Ma al di là dell’industria del fango massmediatico che ha tentato di screditare i ricercatori indipendenti che hanno dato i primi allarmi, il vero e drammatico problema è rappresentato dal tempo, che viene a mancare per intervenire con incisività: secondo il climatologo Mercalli e i suoi colleghi non si potranno più scongiurare i danni e i disastri ma solo, in parte, mitigarli. Questo è anche il risultato di un fenomeno descritto dal biologo statunitense Commoner, nel 1971: «ciò che è reale nelle nostre vite, e in contrasto con la logica razionale dell’ecologia (…), è l'inerzia, apparentemente senza speranza, del sistema economico e politico (…)». È proprio questa inerzia che porta a rinviare l’adozione delle necessarie e drastiche misure per ridurre l’impatto dell’uomo. Un’inerzia politica che si scherma con lo "sviluppo sostenibile", in nome del quale le autorità giustificano sempre nuove infrastrutture, crescita urbana e sfruttamento della natura, dopo una (per lo più ridicola) "ponderazione degli interessi in gioco" che, nella stragrande maggioranza dei casi, favorisce quelli di quel tipo di economia fondata sulla distruzione degli ecosistemi.
Non c’è speranza, allora? Luca Mercalli scrive nel suo ultimo libro «Non c’è più tempo – come reagire agli allarmi ambientali», che «la fotografia istantanea di un presente tutto sommato accettabile per il nostro mondo occidentale, seduto sugli allori dell’abbondanza e della tecnologia, non permette di cogliere gli scricchiolii che preludono a un futuro difficile, e quindi spazzano via ogni possibilità di prevenzione efficace. Il tempo utile scorre via, e la società si distrae con altri temi, del tutto marginali, eretti a fondamentali».

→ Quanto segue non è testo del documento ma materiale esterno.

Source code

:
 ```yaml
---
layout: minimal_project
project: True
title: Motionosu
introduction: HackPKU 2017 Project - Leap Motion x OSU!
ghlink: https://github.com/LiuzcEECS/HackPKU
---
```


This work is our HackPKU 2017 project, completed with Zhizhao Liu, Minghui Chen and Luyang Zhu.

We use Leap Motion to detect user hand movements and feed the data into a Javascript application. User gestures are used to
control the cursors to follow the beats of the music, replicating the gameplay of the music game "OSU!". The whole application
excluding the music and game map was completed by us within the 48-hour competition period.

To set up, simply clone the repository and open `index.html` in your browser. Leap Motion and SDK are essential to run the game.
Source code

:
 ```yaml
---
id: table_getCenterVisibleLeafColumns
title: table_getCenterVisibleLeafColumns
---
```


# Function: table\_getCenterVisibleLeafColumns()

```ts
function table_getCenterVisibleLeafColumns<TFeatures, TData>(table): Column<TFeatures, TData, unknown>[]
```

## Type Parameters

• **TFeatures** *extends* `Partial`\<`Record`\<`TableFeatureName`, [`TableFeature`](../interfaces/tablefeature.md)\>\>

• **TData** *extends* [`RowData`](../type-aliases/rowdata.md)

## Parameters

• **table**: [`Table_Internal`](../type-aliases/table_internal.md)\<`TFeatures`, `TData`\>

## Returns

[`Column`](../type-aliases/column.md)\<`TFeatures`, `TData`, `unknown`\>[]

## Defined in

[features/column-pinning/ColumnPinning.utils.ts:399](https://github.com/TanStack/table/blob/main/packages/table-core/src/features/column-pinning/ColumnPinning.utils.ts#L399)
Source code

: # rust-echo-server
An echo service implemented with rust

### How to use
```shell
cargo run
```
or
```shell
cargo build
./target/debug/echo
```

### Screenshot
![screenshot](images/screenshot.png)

Le marce per il clima di questi mesi, nate grazie alla determinazione della ragazza svedese Greta Thunberg, sono un segnale che induce a una minima speranza poiché mostrano un'apparente presa di coscienza della gravità della situazione. Ma non bastano. Al di là dei proclami, conterà solo la capacità di modificare subito il modello di vita consumistico di tipo occidentale impostosi negli ultimi settant’anni, che oggi si estende su quasi tutto il pianeta, e di abbandonare l’ideologia della crescita illimitata (compresa quella demografica, indicata dal conferenziere come la causa prima dell’impatto devastante della nostra specie).